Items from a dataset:
::::::::

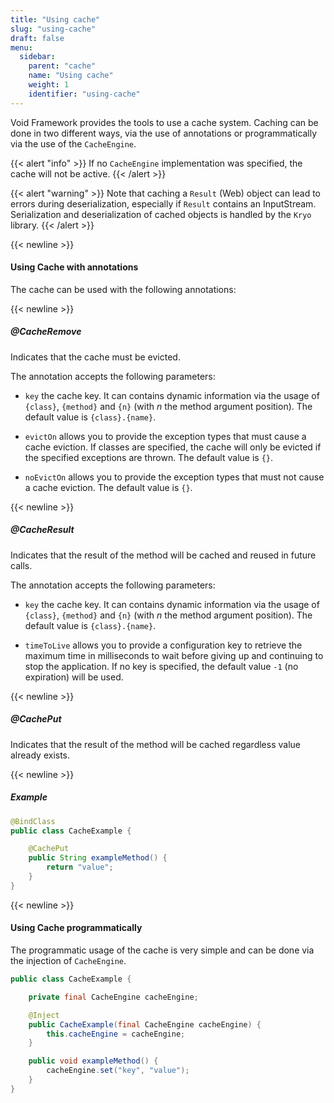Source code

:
 ```yaml
---
title: "Using cache"
slug: "using-cache"
draft: false
menu:
  sidebar:
    parent: "cache"
    name: "Using cache"
    weight: 1
    identifier: "using-cache"
---
```


Void Framework provides the tools to use a cache system. Caching can be done in two different ways, via the use of annotations or programmatically via the use of the `CacheEngine`.

{{< alert "info" >}}
If no <code>CacheEngine</code> implementation was specified, the cache will not be active.
{{< /alert >}}

{{< alert "warning" >}}
Note that caching a <code>Result</code> (Web) object can lead to errors during deserialization, especially if <code>Result</code> contains an InputStream. Serialization and deserialization of cached objects is handled by the <code>Kryo</code> library.
{{< /alert >}}



{{< newline >}}
#### Using Cache with annotations

The cache can be used with the following annotations:


{{< newline >}}
##### @CacheRemove

Indicates that the cache must be evicted.

The annotation accepts the following parameters:

* `key` the cache key. It can contains dynamic information via the usage of `{class}`, `{method}` and `{n}` (with *n* the method argument position). The default value is `{class}.{name}`.

* `evictOn` allows you to provide the exception types that must cause a cache eviction. If classes are specified, the cache will only be evicted if the specified exceptions are thrown. The default value is `{}`.

* `noEvictOn` allows you to provide the exception types that must not cause a cache eviction. The default value is `{}`.


{{< newline >}}
##### @CacheResult

Indicates that the result of the method will be cached and reused in future calls. 

The annotation accepts the following parameters:

* `key` the cache key. It can contains dynamic information via the usage of `{class}`, `{method}` and `{n}` (with *n* the method argument position). The default value is `{class}.{name}`.

* `timeToLive` allows you to provide a configuration key to retrieve the maximum time in milliseconds to wait before giving up and continuing to stop the application. If no key is specified, the default value `-1` (no expiration) will be used.


{{< newline >}}
##### @CachePut

Indicates that the result of the method will be cached regardless value already exists. 


{{< newline >}}
##### Example

```java
@BindClass
public class CacheExample {

    @CachePut
    public String exampleMethod() {
        return "value";
    }
}
```

{{< newline >}}
#### Using Cache programmatically

The programmatic usage of the cache is very simple and can be done via the injection of `CacheEngine`.

```java
public class CacheExample {

    private final CacheEngine cacheEngine;

    @Inject
    public CacheExample(final CacheEngine cacheEngine) {
        this.cacheEngine = cacheEngine;
    }

    public void exampleMethod() {
        cacheEngine.set("key", "value");
    }
}
```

::::::::

» **TASK ITEM**
Please determine how many lines in the entries contain the word "eviction" and answer with the number alone.

» **PROBLEM SOLUTION**
2